Paper publication - Frontiers

Hydrodynamic models in coastal and estuarine systems are typically constrained by sparse bathymetry, boundary, and validation data, especially in regions where field campaigns are costly or impractical. Here we develop and test a fully satellite-driven framework for hydrodynamic modeling in South Africa’s Langebaan Lagoon without using any local in situ measurements. Bathymetry is derived by training multispectral Sentinel-2 reflectance against ICESat-2 ATL24 photon-derived depths using an XGBoost model optimized with Bayesian search. The final satellite derived bathymetry reproduces independent ATL24 points with RMSE = 0.45 m and R² = 0.97. This bathymetry was used in a depth-averaged Delft3D Flexible Mesh model driven at the open boundary by TPXO tidal harmonics and by ERA5 winds. We validate modeled water surface elevation against 16 SWOT low-rate (250 m, unsmoothed) passes in 2023. SWOT–model comparisons yield an overall RMSE of 0.11 m and R² = 0.61, with typical point differences \textless 0.10 m (~5% of the 2 m tidal range), and showed consistent spatial gradients in water level from the offshore boundary, through Saldanha Bay, and into the lagoon. At the offshore boundary, TPXO and SWOT sea surface heights agree closely (R² = 0.86). A 26 min phase lag, determined using a lag-correlation analysis, reduces the TPXO–SWOT RMSE from 0.18 m to 0.11 m, indicating that phase differences explain some of the mismatch, with remaining differences likely linked to non-tidal signals. Our results demonstrate that combining passive optical, photon-counting LiDAR, radar interferometry, and global tidal/atmospheric models enables robust, transferrable hydrodynamic modeling in data-scarce coastal systems, offering a cost-effective pathway for monitoring.

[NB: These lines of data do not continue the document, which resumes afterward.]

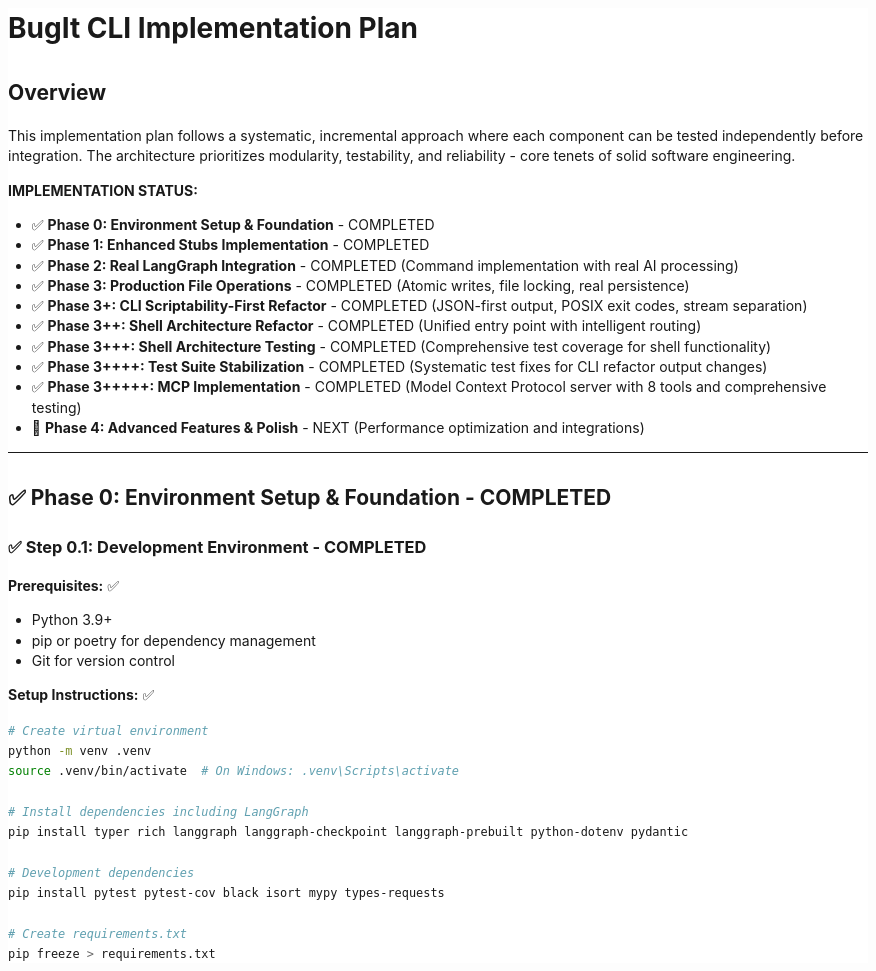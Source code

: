 # BugIt CLI Implementation Plan

## Overview

This implementation plan follows a systematic, incremental approach where each component can be tested independently before integration. The architecture prioritizes modularity, testability, and reliability - core tenets of solid software engineering.

**IMPLEMENTATION STATUS:**
- ✅ **Phase 0: Environment Setup & Foundation** - COMPLETED
- ✅ **Phase 1: Enhanced Stubs Implementation** - COMPLETED  
- ✅ **Phase 2: Real LangGraph Integration** - COMPLETED (Command implementation with real AI processing)
- ✅ **Phase 3: Production File Operations** - COMPLETED (Atomic writes, file locking, real persistence)
- ✅ **Phase 3+: CLI Scriptability-First Refactor** - COMPLETED (JSON-first output, POSIX exit codes, stream separation)
- ✅ **Phase 3++: Shell Architecture Refactor** - COMPLETED (Unified entry point with intelligent routing)
- ✅ **Phase 3+++: Shell Architecture Testing** - COMPLETED (Comprehensive test coverage for shell functionality)
- ✅ **Phase 3++++: Test Suite Stabilization** - COMPLETED (Systematic test fixes for CLI refactor output changes)
- ✅ **Phase 3+++++: MCP Implementation** - COMPLETED (Model Context Protocol server with 8 tools and comprehensive testing)
- 🔄 **Phase 4: Advanced Features & Polish** - NEXT (Performance optimization and integrations)

---

## ✅ Phase 0: Environment Setup & Foundation - COMPLETED

### ✅ Step 0.1: Development Environment - COMPLETED

**Prerequisites:** ✅
- Python 3.9+ 
- pip or poetry for dependency management
- Git for version control

**Setup Instructions:** ✅

```bash
# Create virtual environment
python -m venv .venv
source .venv/bin/activate  # On Windows: .venv\Scripts\activate

# Install dependencies including LangGraph
pip install typer rich langgraph langgraph-checkpoint langgraph-prebuilt python-dotenv pydantic

# Development dependencies
pip install pytest pytest-cov black isort mypy types-requests

# Create requirements.txt
pip freeze > requirements.txt
```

海岸与河口系统中的水动力模型（Hydrodynamic models）通常受限于稀疏的水深地形、边界条件与验证数据，尤其在野外实地观测作业成本高昂或不可行的区域。本研究针对南非兰格巴恩潟湖（Langebaan Lagoon）开发并测试了一套完全基于卫星的水动力建模方案，全程未引入任何本地原位实测数据。研究通过经贝叶斯搜索优化的XGBoost模型，将多光谱Sentinel-2影像反射率与ICESat-2卫星ATL24产品的光子反演水深进行训练，反演得到目标区域的水深地形数据。最终卫星反演的水深地形数据对独立ATL24测点的拟合效果极佳，均方根误差（RMSE）为0.45米，决定系数（R²）为0.97。该水深地形数据被应用于深度平均的Delft3D柔性网格模型（Delft3D Flexible Mesh），该模型的开边界强迫由TPXO潮汐调和常数与ERA5再分析风场驱动。研究采用2023年获取的16轨SWOT（Surface Water and Ocean Topography）低速（250米分辨率，未做平滑处理）过境观测数据，对模拟得到的水面高程进行验证。SWOT观测与模型模拟结果的整体均方根误差为0.11米，决定系数为0.61；典型测点的水位差值小于0.10米（约为2米潮差的5%），且从外海边界经萨达尼亚湾（Saldanha Bay）至潟湖内部的水位空间梯度分布特征一致。在外海边界处，TPXO潮汐模型与SWOT观测的海面高度吻合度极高（R²=0.86）。通过滞后相关分析得到的26分钟相位滞后，将TPXO潮汐模型与SWOT观测的均方根误差从0.18米降至0.11米，表明相位差异是造成部分匹配偏差的原因，剩余偏差或与非潮汐信号相关。本研究结果表明，结合被动光学遥感、光子计数激光雷达、雷达干涉测量以及全球潮汐/大气模型，可在数据匮乏的海岸系统中实现可靠且可迁移的水动力建模，为海岸监测提供了一条高性价比的技术路径。